* Work order: What lines in the data hold the string "overline"? Show them.

* Information shown:
================
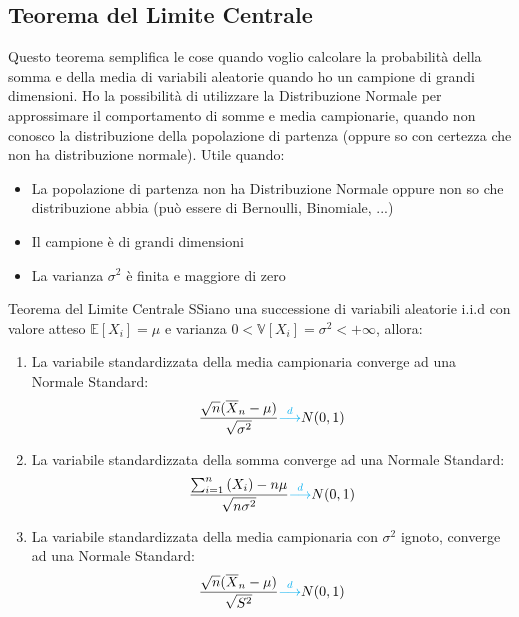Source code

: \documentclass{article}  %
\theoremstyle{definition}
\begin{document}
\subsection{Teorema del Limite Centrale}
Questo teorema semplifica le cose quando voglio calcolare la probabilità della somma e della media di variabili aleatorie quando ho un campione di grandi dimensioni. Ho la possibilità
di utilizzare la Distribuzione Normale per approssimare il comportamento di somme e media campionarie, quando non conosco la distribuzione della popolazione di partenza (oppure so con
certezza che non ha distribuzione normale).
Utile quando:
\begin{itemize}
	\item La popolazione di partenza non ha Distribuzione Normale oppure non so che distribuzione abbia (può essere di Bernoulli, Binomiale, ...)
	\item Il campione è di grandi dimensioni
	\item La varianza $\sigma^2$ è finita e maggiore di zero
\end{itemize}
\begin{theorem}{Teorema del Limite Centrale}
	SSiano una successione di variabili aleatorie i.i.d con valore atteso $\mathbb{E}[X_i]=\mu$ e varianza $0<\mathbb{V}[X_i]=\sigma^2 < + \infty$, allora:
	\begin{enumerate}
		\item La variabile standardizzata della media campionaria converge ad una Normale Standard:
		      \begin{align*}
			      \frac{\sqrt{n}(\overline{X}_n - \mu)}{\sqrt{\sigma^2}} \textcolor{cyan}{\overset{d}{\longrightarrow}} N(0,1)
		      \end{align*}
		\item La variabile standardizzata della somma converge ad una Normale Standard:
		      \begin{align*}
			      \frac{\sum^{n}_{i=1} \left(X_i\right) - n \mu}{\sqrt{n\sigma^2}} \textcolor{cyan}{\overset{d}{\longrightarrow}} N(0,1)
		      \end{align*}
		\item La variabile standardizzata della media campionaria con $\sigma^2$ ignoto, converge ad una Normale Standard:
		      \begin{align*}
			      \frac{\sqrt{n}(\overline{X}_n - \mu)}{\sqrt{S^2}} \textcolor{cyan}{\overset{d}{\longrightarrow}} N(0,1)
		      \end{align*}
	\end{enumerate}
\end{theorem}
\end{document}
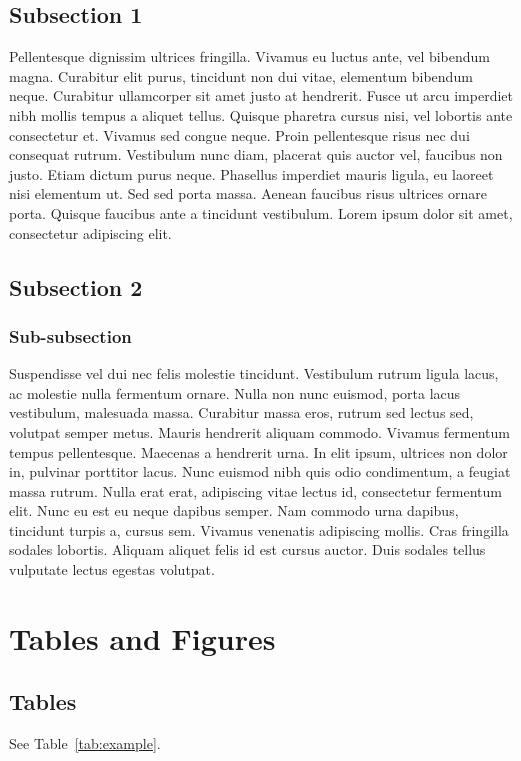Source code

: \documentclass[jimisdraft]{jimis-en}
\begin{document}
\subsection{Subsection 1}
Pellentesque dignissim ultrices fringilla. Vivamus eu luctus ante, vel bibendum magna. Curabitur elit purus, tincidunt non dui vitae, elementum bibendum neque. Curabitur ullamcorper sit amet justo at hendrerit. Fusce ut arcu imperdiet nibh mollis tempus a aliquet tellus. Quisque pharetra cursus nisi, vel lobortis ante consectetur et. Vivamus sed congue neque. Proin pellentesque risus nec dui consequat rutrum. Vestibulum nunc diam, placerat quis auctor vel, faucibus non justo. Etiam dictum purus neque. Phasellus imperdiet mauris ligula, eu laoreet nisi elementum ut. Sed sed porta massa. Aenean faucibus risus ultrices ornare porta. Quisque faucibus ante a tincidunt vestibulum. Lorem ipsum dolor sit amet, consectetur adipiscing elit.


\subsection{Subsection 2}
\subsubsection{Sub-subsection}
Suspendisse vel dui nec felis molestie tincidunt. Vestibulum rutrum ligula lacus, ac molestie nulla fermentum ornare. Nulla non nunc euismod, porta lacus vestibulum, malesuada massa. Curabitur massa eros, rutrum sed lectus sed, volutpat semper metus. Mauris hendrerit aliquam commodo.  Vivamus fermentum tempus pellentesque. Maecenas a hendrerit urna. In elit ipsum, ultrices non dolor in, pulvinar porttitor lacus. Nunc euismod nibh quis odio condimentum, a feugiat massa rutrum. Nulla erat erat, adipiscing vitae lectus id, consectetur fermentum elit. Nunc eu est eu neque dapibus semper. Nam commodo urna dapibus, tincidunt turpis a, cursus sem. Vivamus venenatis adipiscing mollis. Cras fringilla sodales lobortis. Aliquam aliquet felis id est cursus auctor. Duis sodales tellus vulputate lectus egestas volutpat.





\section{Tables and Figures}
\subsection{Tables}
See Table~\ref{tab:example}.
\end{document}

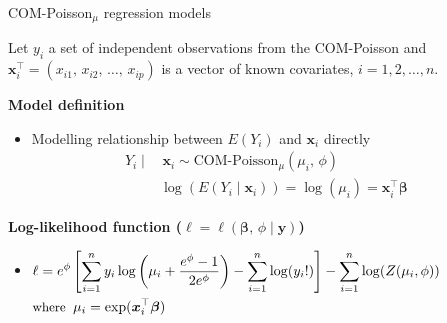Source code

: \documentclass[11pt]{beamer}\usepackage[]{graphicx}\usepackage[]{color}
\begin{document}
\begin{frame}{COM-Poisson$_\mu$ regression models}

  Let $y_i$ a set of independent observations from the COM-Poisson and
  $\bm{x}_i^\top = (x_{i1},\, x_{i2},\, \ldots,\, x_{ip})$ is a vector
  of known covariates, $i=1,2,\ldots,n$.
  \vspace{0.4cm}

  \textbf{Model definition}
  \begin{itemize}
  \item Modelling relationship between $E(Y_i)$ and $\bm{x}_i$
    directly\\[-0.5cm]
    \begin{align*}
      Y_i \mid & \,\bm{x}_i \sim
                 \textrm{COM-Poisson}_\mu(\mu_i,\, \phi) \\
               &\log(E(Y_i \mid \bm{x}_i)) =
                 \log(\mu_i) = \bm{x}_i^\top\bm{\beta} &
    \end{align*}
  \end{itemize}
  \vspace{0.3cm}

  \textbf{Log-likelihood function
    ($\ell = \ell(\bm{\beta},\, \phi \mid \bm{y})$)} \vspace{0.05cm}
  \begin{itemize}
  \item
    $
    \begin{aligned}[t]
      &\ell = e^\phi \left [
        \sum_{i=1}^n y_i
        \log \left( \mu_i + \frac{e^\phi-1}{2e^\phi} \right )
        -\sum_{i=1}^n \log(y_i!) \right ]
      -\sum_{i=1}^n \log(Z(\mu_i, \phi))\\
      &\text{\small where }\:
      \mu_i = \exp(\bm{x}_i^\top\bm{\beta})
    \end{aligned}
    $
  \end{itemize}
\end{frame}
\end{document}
================
* Solution below:
			      \frac{\sqrt{n}(\overline{X}_n - \mu)}{\sqrt{\sigma^2}} \textcolor{cyan}{\overset{d}{\longrightarrow}} N(0,1)
			      \frac{\sqrt{n}(\overline{X}_n - \mu)}{\sqrt{S^2}} \textcolor{cyan}{\overset{d}{\longrightarrow}} N(0,1)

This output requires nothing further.